══ RECORDS TO PROCESS

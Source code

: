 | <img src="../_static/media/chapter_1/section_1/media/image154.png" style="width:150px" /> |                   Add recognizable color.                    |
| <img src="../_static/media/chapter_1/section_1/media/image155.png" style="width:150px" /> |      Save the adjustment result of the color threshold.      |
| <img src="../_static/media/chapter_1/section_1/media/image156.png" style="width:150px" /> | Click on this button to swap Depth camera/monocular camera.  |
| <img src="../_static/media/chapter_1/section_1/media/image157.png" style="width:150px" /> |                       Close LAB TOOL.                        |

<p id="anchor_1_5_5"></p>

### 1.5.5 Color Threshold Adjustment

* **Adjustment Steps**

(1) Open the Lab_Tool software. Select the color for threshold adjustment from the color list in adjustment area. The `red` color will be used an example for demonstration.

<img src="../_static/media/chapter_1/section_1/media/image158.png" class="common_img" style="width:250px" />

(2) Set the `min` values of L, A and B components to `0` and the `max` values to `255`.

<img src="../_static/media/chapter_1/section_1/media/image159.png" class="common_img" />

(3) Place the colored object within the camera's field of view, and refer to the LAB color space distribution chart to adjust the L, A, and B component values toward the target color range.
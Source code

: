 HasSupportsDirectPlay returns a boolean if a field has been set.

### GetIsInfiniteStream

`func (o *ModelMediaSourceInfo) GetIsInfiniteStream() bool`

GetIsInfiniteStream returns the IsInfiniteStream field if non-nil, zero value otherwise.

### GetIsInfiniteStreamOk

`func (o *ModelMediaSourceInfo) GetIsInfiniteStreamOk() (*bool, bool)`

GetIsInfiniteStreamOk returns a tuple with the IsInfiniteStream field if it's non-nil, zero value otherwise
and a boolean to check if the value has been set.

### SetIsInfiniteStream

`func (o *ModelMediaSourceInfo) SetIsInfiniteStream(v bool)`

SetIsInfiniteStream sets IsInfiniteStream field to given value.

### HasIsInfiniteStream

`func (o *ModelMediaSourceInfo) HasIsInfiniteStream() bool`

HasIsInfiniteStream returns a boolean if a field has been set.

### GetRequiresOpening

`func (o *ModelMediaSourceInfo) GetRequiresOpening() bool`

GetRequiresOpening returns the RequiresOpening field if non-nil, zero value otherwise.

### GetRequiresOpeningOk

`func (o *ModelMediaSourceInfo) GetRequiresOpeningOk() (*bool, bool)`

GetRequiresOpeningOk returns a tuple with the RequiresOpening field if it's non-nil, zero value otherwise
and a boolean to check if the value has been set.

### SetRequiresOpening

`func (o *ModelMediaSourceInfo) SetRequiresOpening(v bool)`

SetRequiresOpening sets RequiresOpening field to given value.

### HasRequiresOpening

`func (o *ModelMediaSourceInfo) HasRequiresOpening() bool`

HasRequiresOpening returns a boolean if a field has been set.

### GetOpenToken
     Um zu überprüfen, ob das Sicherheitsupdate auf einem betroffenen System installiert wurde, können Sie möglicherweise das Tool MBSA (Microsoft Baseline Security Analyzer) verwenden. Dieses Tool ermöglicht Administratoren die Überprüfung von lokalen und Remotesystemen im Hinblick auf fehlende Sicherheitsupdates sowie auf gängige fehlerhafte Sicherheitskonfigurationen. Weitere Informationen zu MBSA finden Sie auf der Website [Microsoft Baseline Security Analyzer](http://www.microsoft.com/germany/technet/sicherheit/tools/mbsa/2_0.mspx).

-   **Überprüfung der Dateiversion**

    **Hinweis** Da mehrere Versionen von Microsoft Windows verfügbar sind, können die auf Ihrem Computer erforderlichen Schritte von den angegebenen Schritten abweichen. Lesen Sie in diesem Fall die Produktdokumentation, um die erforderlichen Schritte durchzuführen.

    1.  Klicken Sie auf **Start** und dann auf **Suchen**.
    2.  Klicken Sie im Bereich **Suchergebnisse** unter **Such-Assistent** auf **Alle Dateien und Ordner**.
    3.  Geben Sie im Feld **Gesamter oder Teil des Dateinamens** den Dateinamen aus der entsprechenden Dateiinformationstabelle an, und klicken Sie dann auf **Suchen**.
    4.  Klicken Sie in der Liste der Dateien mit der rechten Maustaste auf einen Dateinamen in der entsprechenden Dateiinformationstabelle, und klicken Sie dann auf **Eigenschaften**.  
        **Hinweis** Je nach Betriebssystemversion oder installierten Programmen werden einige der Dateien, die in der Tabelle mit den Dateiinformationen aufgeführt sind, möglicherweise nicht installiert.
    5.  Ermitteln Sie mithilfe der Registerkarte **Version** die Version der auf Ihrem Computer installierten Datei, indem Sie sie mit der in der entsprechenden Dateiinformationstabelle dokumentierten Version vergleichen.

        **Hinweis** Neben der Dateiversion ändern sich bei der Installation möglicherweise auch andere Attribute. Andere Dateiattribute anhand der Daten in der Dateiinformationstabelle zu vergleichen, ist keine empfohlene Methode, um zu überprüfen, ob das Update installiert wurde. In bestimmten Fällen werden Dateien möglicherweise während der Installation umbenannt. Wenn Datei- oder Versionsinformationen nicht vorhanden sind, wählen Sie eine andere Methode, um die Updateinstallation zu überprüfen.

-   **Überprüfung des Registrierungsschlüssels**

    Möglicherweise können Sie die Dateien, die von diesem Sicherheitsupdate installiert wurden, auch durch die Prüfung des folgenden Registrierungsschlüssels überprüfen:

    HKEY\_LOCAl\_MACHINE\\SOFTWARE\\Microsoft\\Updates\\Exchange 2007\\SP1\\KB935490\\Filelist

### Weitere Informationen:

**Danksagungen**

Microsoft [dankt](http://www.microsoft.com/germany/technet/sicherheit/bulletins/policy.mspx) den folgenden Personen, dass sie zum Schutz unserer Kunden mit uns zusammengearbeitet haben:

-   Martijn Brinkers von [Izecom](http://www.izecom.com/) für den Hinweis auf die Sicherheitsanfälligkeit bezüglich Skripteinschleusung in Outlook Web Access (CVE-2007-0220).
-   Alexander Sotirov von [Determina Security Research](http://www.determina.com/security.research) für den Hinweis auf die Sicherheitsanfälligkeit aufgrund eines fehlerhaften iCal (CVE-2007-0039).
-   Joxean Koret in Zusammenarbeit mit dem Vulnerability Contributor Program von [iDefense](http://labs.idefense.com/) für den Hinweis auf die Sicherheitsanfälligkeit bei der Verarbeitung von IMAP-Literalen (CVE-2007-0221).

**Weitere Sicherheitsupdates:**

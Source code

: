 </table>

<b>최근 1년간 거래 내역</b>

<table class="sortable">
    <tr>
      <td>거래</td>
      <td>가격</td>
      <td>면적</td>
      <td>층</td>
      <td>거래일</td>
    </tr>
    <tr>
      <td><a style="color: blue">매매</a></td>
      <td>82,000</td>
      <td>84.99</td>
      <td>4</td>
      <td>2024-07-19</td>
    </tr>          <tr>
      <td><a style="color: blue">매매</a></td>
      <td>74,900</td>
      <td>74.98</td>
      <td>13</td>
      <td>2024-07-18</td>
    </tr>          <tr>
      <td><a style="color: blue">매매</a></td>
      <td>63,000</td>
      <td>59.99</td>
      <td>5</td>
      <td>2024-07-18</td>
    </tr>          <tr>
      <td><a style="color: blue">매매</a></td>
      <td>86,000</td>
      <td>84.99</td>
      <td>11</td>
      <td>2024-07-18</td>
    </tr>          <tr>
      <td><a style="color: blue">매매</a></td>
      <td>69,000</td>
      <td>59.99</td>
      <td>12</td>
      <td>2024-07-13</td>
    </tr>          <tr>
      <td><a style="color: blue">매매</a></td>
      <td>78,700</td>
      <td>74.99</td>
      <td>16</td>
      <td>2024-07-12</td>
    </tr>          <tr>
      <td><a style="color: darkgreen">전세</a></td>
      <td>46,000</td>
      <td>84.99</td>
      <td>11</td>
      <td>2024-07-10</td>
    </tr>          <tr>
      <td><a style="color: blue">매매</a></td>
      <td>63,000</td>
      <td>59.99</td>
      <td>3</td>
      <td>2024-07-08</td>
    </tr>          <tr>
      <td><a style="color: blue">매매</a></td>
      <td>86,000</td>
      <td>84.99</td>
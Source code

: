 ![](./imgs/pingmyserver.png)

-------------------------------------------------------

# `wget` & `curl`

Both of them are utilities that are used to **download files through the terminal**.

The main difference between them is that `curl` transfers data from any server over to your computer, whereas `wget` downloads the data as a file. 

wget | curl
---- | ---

════

• **HOW TO COMPLETE THIS TASK**: For the string "Suchen", count the lines of the entries above that include it; answer with the number only.

• **COMPLETED EXERCISE**: 2